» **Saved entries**
= = = = =

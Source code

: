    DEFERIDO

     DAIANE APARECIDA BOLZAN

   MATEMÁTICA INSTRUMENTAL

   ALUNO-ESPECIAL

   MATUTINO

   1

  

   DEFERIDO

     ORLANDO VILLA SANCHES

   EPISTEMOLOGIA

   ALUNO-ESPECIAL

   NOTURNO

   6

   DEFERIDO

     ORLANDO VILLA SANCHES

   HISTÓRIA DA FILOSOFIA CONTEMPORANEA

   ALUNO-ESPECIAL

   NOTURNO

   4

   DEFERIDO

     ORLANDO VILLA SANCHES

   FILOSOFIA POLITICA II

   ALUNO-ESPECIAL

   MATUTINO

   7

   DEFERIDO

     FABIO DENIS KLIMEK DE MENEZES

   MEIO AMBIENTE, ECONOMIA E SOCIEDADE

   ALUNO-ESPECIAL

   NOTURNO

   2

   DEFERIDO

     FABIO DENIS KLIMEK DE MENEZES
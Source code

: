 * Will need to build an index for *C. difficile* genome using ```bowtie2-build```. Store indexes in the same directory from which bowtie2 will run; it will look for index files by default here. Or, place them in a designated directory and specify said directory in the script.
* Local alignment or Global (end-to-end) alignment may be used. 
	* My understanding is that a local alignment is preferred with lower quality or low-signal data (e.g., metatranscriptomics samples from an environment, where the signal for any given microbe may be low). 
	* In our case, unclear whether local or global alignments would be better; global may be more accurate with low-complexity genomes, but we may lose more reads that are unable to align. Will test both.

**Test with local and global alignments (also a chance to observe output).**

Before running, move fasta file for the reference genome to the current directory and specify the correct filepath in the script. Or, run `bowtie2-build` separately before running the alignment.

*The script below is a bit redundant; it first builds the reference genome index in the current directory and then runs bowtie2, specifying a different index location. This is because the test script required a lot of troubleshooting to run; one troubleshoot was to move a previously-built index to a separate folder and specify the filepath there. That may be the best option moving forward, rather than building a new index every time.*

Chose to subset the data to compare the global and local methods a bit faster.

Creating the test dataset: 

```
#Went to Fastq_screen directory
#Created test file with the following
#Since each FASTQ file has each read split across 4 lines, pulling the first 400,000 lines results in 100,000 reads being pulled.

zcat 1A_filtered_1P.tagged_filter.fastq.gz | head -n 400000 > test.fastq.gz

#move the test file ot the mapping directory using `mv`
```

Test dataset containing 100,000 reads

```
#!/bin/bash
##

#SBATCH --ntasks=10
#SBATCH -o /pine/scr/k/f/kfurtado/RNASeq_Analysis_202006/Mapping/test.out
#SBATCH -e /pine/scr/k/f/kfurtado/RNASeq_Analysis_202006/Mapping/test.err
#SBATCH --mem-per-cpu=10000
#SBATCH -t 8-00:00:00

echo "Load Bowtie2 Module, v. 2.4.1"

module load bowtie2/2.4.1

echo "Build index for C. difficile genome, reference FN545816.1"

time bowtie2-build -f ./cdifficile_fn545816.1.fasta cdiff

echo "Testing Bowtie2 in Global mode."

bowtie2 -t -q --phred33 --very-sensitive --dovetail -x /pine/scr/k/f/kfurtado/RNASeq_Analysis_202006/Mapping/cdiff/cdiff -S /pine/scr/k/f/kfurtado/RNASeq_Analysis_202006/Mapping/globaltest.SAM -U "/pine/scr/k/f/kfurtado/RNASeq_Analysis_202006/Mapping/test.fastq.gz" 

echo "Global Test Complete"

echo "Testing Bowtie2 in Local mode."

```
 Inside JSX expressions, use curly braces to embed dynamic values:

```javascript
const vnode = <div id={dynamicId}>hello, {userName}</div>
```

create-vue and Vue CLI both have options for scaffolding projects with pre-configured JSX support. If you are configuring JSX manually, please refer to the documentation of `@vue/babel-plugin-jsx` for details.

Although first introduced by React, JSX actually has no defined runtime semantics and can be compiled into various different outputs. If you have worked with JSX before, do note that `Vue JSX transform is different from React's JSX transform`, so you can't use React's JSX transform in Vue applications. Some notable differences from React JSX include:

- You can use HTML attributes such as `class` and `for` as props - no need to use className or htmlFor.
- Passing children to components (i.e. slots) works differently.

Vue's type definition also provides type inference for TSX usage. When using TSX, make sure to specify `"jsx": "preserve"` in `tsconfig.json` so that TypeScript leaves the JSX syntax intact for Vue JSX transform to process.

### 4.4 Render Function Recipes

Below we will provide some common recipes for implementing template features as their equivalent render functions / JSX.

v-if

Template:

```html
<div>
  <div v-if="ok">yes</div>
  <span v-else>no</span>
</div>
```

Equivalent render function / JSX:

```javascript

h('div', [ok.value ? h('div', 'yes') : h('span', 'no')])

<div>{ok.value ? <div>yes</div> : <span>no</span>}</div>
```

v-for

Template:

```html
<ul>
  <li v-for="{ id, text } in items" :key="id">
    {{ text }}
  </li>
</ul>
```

= = = = =

» **PROBLEM DESCRIPTION**
Restate each line above word for word.

» **ANSWER TO THIS EXERCISE**
Source code

:    DEFERIDO

     DAIANE APARECIDA BOLZAN

   MATEMÁTICA INSTRUMENTAL

   ALUNO-ESPECIAL

   MATUTINO

   1

  

   DEFERIDO

     ORLANDO VILLA SANCHES

   EPISTEMOLOGIA

   ALUNO-ESPECIAL

   NOTURNO

   6

   DEFERIDO

     ORLANDO VILLA SANCHES

   HISTÓRIA DA FILOSOFIA CONTEMPORANEA

   ALUNO-ESPECIAL

   NOTURNO

   4

   DEFERIDO

     ORLANDO VILLA SANCHES

   FILOSOFIA POLITICA II

   ALUNO-ESPECIAL

   MATUTINO

   7

   DEFERIDO

     FABIO DENIS KLIMEK DE MENEZES

   MEIO AMBIENTE, ECONOMIA E SOCIEDADE

   ALUNO-ESPECIAL

   NOTURNO

   2

   DEFERIDO

     FABIO DENIS KLIMEK DE MENEZES
Source code

: * Will need to build an index for *C. difficile* genome using ```bowtie2-build```. Store indexes in the same directory from which bowtie2 will run; it will look for index files by default here. Or, place them in a designated directory and specify said directory in the script.
* Local alignment or Global (end-to-end) alignment may be used. 
	* My understanding is that a local alignment is preferred with lower quality or low-signal data (e.g., metatranscriptomics samples from an environment, where the signal for any given microbe may be low). 
	* In our case, unclear whether local or global alignments would be better; global may be more accurate with low-complexity genomes, but we may lose more reads that are unable to align. Will test both.

**Test with local and global alignments (also a chance to observe output).**

Before running, move fasta file for the reference genome to the current directory and specify the correct filepath in the script. Or, run `bowtie2-build` separately before running the alignment.

*The script below is a bit redundant; it first builds the reference genome index in the current directory and then runs bowtie2, specifying a different index location. This is because the test script required a lot of troubleshooting to run; one troubleshoot was to move a previously-built index to a separate folder and specify the filepath there. That may be the best option moving forward, rather than building a new index every time.*

Chose to subset the data to compare the global and local methods a bit faster.

Creating the test dataset: 

```
#Went to Fastq_screen directory
#Created test file with the following
#Since each FASTQ file has each read split across 4 lines, pulling the first 400,000 lines results in 100,000 reads being pulled.

zcat 1A_filtered_1P.tagged_filter.fastq.gz | head -n 400000 > test.fastq.gz

#move the test file ot the mapping directory using `mv`
```

Test dataset containing 100,000 reads

```
#!/bin/bash
##

#SBATCH --ntasks=10
#SBATCH -o /pine/scr/k/f/kfurtado/RNASeq_Analysis_202006/Mapping/test.out
#SBATCH -e /pine/scr/k/f/kfurtado/RNASeq_Analysis_202006/Mapping/test.err
#SBATCH --mem-per-cpu=10000
#SBATCH -t 8-00:00:00

echo "Load Bowtie2 Module, v. 2.4.1"

module load bowtie2/2.4.1

echo "Build index for C. difficile genome, reference FN545816.1"

time bowtie2-build -f ./cdifficile_fn545816.1.fasta cdiff

echo "Testing Bowtie2 in Global mode."

bowtie2 -t -q --phred33 --very-sensitive --dovetail -x /pine/scr/k/f/kfurtado/RNASeq_Analysis_202006/Mapping/cdiff/cdiff -S /pine/scr/k/f/kfurtado/RNASeq_Analysis_202006/Mapping/globaltest.SAM -U "/pine/scr/k/f/kfurtado/RNASeq_Analysis_202006/Mapping/test.fastq.gz" 

echo "Global Test Complete"

echo "Testing Bowtie2 in Local mode."

```
 Inside JSX expressions, use curly braces to embed dynamic values:

```javascript
const vnode = <div id={dynamicId}>hello, {userName}</div>
```

create-vue and Vue CLI both have options for scaffolding projects with pre-configured JSX support. If you are configuring JSX manually, please refer to the documentation of `@vue/babel-plugin-jsx` for details.

Although first introduced by React, JSX actually has no defined runtime semantics and can be compiled into various different outputs. If you have worked with JSX before, do note that `Vue JSX transform is different from React's JSX transform`, so you can't use React's JSX transform in Vue applications. Some notable differences from React JSX include:

- You can use HTML attributes such as `class` and `for` as props - no need to use className or htmlFor.
- Passing children to components (i.e. slots) works differently.

Vue's type definition also provides type inference for TSX usage. When using TSX, make sure to specify `"jsx": "preserve"` in `tsconfig.json` so that TypeScript leaves the JSX syntax intact for Vue JSX transform to process.

### 4.4 Render Function Recipes

Below we will provide some common recipes for implementing template features as their equivalent render functions / JSX.

v-if

Template:

```html
<div>
  <div v-if="ok">yes</div>
  <span v-else>no</span>
</div>
```

Equivalent render function / JSX:

```javascript

h('div', [ok.value ? h('div', 'yes') : h('span', 'no')])

<div>{ok.value ? <div>yes</div> : <span>no</span>}</div>
```

v-for

Template:

```html
<ul>
  <li v-for="{ id, text } in items" :key="id">
    {{ text }}
  </li>
</ul>
```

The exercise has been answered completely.